Brain and Glycemic Responses to Sweet Soft Drinks (SWEETBRAIN)

Brain and Glycemic Responses to Soft Drinks With Different Sweeteners

The goal of this observational study is to determine changes in brain activity and blood sugar in response to the ingestion of flavored waters sweetened with either the nutritive sugar sucrose or different low-caloric sweeteners in healthy normal-weight individuals aged between 18 and 30 years.

The main question it aims to answer is in how far brain and glycemic responses differ between a sugar-sweetened drink and drinks sweetened with different low-caloric sweeteners.

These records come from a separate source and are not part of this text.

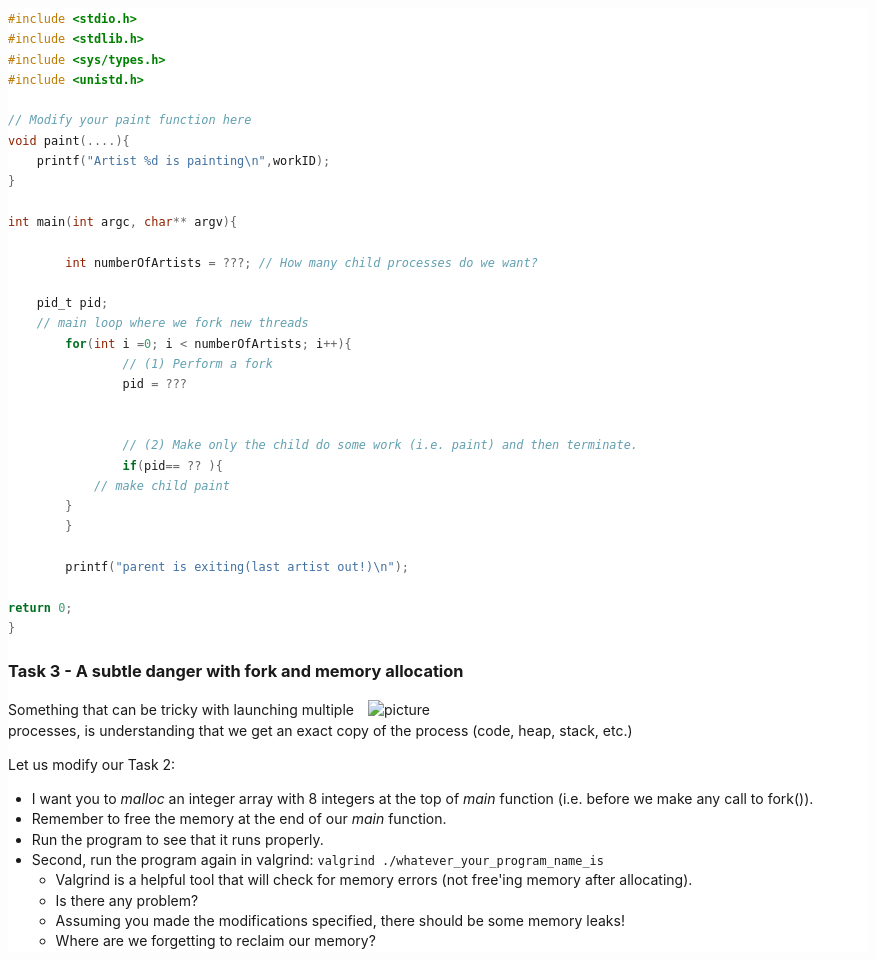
 ```c
#include <stdio.h>
#include <stdlib.h>
#include <sys/types.h>
#include <unistd.h>

// Modify your paint function here
void paint(....){ 
	printf("Artist %d is painting\n",workID);
}

int main(int argc, char** argv){

        int numberOfArtists = ???; // How many child processes do we want?

	pid_t pid;
	// main loop where we fork new threads
        for(int i =0; i < numberOfArtists; i++){
                // (1) Perform a fork
                pid = ???
		
		
                // (2) Make only the child do some work (i.e. paint) and then terminate.
                if(pid== ?? ){
			// make child paint
		}
        }

        printf("parent is exiting(last artist out!)\n");

return 0;
}
```

### Task 3 - A subtle danger with fork and memory allocation

<img align="right" src="http://www.csl.mtu.edu/cs4411.ck/www/NOTES/process/fork/fork-5.jpg" width="500px" alt="picture">

Something that can be tricky with launching multiple processes, is understanding that we get an exact copy of the process (code, heap, stack, etc.) 

Let us modify our Task 2:
- I want you to *malloc* an integer array with 8 integers at the top of *main* function (i.e. before we make any call to fork()). 
- Remember to free the memory at the end of our  *main* function.
- Run the program to see that it runs properly.
- Second, run the program again in valgrind: `valgrind ./whatever_your_program_name_is`
  - Valgrind is a helpful tool that will check for memory errors (not free'ing memory after allocating).
  - Is there any problem?
  - Assuming you made the modifications specified, there should be some memory leaks!
  - Where are we forgetting to reclaim our memory?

Participants will visit after an overnight fast six times and then have an MRI brain scan before and after consumption of 500 ml of one of the study drinks (beverage sweetened with sucrose or one of four non-caloric sweeteners, or water).

Study Overview

• Status: Completed
• Conditions: Normal Physiological Response to Sweet Drinks
• Intervention / Treatment: Other: Water (reference); Other: Sucrose; Other: Sucralose; Other: Stevia; Other: Monk fruit; Other: Allulose + stevia

Detailed Description

Rationale: The brain is crucial in the regulation of energy intake and maintaining homeostasis which is subserved by an interaction of homeostatic and reward-related brain areas. These brain areas integrate multiple neural and hormonal signals related to energy content such as sweet taste and food reward in the form of ingested energy. Sugar-sweetened soft drinks have been shown to contribute to overconsumption and obesity. Therefore, there is great consumer interest in drinks with low-caloric sweeteners because they do not contribute to energy intake while still providing the hedonic experience of sweet taste. However, different low-caloric sweeteners may have differential effects on the brain because of (subliminal) taste difference and their different metabolic fate. We hypothesize that the brain and glycemic responses to drinks sweetened with sugar and different low-caloric sweeteners will be different. This may have implications for their reward value.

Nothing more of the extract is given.